Até onde vai o limite do melhoramento genético? É importante ter uma lei que regule as técnicas da reprodução assistida
No texto passado quebramos alguns dogmas a respeito da fertilização e discutimos implicações sociais para estes conhecimentos, como entender o que acontece no uso da pílula do dia seguinte. Hoje vou discutir os progressos tecnológicos que envolvem a fertilização, progressos estes que podem mudar nossa reprodução para sempre. E o fato é que nossa moral nem sempre evolui em tempo de entender o que está acontecendo.
Durante o século XX, diversas espécies tiveram seus óvulos e espermatozoides unidos em plaquinhas de vidro, um processo que foi chamado fertilização in vitro (FIV).
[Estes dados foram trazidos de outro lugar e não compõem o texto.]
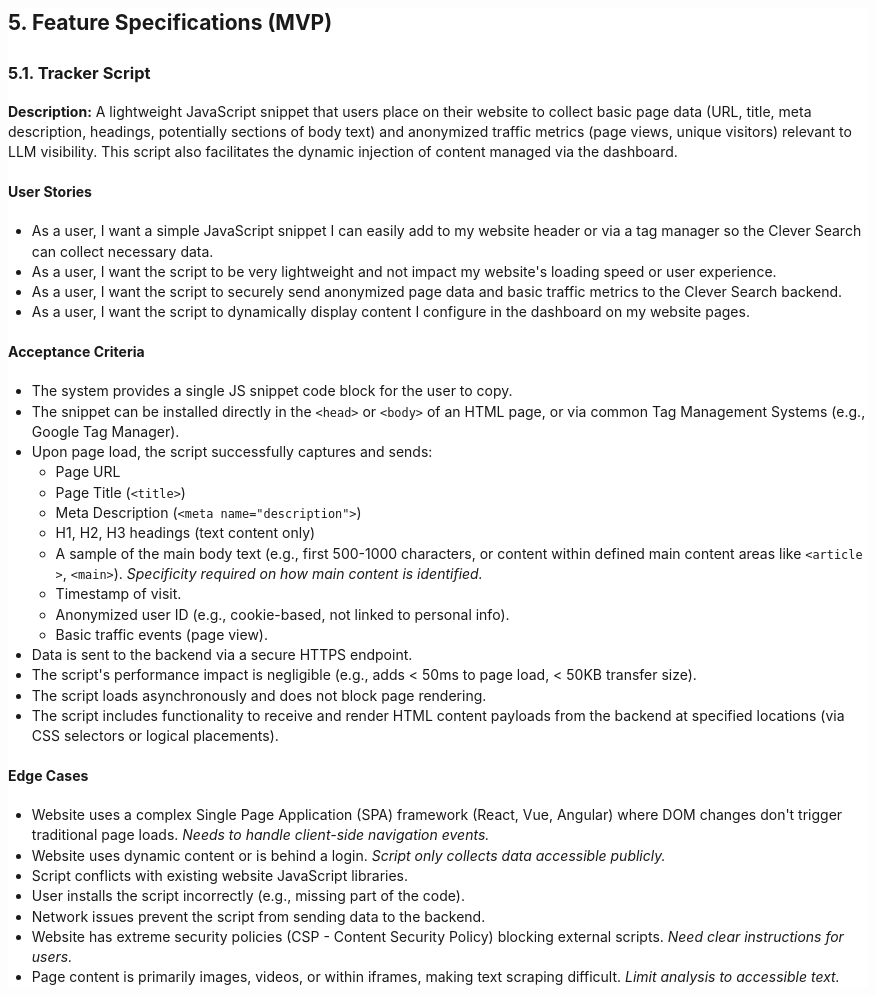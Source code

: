 ## 5. Feature Specifications (MVP)

### 5.1. Tracker Script

**Description:** A lightweight JavaScript snippet that users place on their website to collect basic page data (URL, title, meta description, headings, potentially sections of body text) and anonymized traffic metrics (page views, unique visitors) relevant to LLM visibility. This script also facilitates the dynamic injection of content managed via the dashboard.

#### User Stories
*   As a user, I want a simple JavaScript snippet I can easily add to my website header or via a tag manager so the Clever Search can collect necessary data.
*   As a user, I want the script to be very lightweight and not impact my website's loading speed or user experience.
*   As a user, I want the script to securely send anonymized page data and basic traffic metrics to the Clever Search backend.
*   As a user, I want the script to dynamically display content I configure in the dashboard on my website pages.

#### Acceptance Criteria
*   The system provides a single JS snippet code block for the user to copy.
*   The snippet can be installed directly in the `<head>` or `<body>` of an HTML page, or via common Tag Management Systems (e.g., Google Tag Manager).
*   Upon page load, the script successfully captures and sends:
    *   Page URL
    *   Page Title (`<title>`)
    *   Meta Description (`<meta name="description">`)
    *   H1, H2, H3 headings (text content only)
    *   A sample of the main body text (e.g., first 500-1000 characters, or content within defined main content areas like `<article>`, `<main>`). *Specificity required on how main content is identified.*
    *   Timestamp of visit.
    *   Anonymized user ID (e.g., cookie-based, not linked to personal info).
    *   Basic traffic events (page view).
*   Data is sent to the backend via a secure HTTPS endpoint.
*   The script's performance impact is negligible (e.g., adds < 50ms to page load, < 50KB transfer size).
*   The script loads asynchronously and does not block page rendering.
*   The script includes functionality to receive and render HTML content payloads from the backend at specified locations (via CSS selectors or logical placements).

#### Edge Cases
*   Website uses a complex Single Page Application (SPA) framework (React, Vue, Angular) where DOM changes don't trigger traditional page loads. *Needs to handle client-side navigation events.*
*   Website uses dynamic content or is behind a login. *Script only collects data accessible publicly.*
*   Script conflicts with existing website JavaScript libraries.
*   User installs the script incorrectly (e.g., missing part of the code).
*   Network issues prevent the script from sending data to the backend.
*   Website has extreme security policies (CSP - Content Security Policy) blocking external scripts. *Need clear instructions for users.*
*   Page content is primarily images, videos, or within iframes, making text scraping difficult. *Limit analysis to accessible text.*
Foi então em 1970, que Robert Edwards e Patrick Steptoe anunciaram que não só conseguiram obter óvulos de mulheres como cultivá-los em plaquinhas, fertilizá-los e deixá-los progredir até se dividirem em 16 células. Logo após isso, eles começaram a implantar estes embriões em mulheres, mas levaram um tempo para acertar o tratamento hormonal ideal para iniciar uma gravidez. Após uma série de gravidezes curtas, eles conseguiram estabelecer um protocolo que levou a uma gravidez ectópica em 1976, e que teve que ser interrompida. Em 1978 então nasce o primeiro bebê fruto de FIV, uma menina saudável chamada Louise Joy Brown. Louise mostrou ao mundo que a FIV poderia dar esperanças a milhares de casais que não poderiam ter seus bebês sem tecnologias os auxiliando. Mas, clínicas de fertilização ao redor do mundo geram muito mais embriões em fase pré implantação do que geram bebês. E este excedente é descartado. Assim, qualquer conceito moral sobre os direitos destes embriões deve tratar igualmente os embriões na mesma fase dentro do sistema reprodutivo de mulheres. Nossa sociedade criminaliza muito mais uma mulher com gravidez indesejada do que clínicas que dão esperança a casais inférteis. Há muita hipocrisia nisso.
É importante que criemos leis para as propagandas de técnicas de reprodução assistida. Uma breve sondagem por websites de clínicas de fertilização brasileiras mostra que a forma como a informação é passada leva a crer que é praticamente garantida a produção de um bebê. Mas, na verdade, é uma loteria. Segundo o Centro de Controle de Doenças e Prevenção (CDC) dos Estados Unidos, tais ciclos de tratamento, quando utilizando óvulos frescos, funcionam em 38% das mulheres abaixo dos 35 anos, 23% entre 38 e 40 anos, 14% entre 41 e 42 e 7% entre 43 e 44. Isso é, a probabilidade de dar errado é muito maior. E estas mulheres carregam o fardo de terem “falhado” quando na verdade as causas são em maior parte intrínsecas à eficiência da técnica. Se estas pessoas assinam um termo de consentimento esclarecido, que o esclarecimento seja completo e comece na propaganda.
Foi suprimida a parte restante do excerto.